What you should do ▸ Starting at the line that contains "are no non-trivial harmonic morphisms to $P_5$.", transcribe every remaining line of the entries exactly, including the last one.

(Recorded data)
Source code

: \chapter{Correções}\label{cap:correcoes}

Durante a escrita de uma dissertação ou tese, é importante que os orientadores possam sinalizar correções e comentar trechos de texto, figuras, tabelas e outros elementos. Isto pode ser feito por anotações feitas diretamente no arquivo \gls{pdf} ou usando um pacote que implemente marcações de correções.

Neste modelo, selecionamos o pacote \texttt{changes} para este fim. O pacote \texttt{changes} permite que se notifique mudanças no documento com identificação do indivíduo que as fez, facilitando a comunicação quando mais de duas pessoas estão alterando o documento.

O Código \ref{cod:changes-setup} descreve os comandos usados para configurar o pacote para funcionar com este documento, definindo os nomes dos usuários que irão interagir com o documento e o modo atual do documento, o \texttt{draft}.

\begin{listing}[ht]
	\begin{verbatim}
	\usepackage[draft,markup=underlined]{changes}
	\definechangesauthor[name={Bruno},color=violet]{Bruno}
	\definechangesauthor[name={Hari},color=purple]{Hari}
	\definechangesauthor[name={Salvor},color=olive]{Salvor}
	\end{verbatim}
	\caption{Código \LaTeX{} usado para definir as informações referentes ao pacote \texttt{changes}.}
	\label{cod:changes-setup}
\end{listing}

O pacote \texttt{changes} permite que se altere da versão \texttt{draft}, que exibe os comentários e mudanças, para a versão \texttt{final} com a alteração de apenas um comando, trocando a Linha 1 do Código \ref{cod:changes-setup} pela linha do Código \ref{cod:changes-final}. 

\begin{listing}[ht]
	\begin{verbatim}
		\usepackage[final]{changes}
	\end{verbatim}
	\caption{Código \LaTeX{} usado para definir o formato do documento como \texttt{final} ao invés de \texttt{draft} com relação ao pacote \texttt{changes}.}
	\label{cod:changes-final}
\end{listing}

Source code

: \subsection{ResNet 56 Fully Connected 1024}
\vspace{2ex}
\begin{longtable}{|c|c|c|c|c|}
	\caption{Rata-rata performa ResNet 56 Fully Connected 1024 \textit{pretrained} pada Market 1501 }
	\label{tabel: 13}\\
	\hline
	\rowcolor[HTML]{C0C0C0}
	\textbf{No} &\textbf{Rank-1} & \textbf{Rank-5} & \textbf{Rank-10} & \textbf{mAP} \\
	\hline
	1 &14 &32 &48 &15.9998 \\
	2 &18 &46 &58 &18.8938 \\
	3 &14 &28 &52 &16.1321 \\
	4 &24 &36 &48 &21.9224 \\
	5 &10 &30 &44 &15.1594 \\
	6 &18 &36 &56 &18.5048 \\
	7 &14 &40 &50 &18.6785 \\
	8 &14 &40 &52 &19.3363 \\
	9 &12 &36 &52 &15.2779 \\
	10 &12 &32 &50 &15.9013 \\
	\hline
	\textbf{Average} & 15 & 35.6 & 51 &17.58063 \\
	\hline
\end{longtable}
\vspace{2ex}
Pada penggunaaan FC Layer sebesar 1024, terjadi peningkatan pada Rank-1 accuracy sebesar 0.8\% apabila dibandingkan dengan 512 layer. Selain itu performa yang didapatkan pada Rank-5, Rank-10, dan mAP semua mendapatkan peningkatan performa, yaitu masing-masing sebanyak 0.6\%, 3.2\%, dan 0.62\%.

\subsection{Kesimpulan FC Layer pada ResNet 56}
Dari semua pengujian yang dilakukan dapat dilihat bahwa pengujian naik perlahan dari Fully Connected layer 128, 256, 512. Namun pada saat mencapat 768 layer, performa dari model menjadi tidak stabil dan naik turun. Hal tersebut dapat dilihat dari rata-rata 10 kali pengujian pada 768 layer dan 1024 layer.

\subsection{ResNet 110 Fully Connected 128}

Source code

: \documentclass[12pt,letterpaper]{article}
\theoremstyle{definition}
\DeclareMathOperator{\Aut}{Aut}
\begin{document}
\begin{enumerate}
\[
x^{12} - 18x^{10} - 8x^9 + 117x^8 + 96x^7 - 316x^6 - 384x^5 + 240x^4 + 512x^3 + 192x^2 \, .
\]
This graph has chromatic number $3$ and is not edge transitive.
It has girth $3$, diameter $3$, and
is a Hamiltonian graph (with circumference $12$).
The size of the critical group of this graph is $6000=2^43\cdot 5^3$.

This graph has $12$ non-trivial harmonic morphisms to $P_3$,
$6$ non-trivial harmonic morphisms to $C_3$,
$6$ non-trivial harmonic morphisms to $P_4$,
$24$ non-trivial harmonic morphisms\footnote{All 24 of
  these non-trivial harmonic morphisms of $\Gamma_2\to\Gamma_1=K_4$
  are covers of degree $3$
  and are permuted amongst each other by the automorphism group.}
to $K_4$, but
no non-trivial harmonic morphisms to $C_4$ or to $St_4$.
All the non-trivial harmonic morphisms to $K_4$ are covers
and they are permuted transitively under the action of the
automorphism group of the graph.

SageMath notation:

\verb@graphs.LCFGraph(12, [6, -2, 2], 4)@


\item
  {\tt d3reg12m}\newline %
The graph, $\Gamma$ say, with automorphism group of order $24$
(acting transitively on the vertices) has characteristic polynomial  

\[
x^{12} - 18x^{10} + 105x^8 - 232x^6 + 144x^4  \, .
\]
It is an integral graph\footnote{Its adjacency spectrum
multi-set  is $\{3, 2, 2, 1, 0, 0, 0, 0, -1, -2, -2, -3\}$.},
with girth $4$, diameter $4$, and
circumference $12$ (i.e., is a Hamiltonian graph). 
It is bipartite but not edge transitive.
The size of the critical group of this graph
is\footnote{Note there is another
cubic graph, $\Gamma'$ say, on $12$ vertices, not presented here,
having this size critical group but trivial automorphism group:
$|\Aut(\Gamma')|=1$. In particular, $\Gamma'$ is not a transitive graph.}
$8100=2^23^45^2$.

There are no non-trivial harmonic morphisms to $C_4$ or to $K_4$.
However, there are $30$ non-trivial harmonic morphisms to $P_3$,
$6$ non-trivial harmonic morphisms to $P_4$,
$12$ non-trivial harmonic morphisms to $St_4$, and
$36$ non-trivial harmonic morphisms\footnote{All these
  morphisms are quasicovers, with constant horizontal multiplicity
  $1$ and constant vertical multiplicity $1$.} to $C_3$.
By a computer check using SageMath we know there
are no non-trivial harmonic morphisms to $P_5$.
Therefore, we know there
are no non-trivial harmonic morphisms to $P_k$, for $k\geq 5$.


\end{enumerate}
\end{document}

Task answer ▸
are no non-trivial harmonic morphisms to $P_5$.
Therefore, we know there
are no non-trivial harmonic morphisms to $P_k$, for $k\geq 5$.


\end{enumerate}
\end{document}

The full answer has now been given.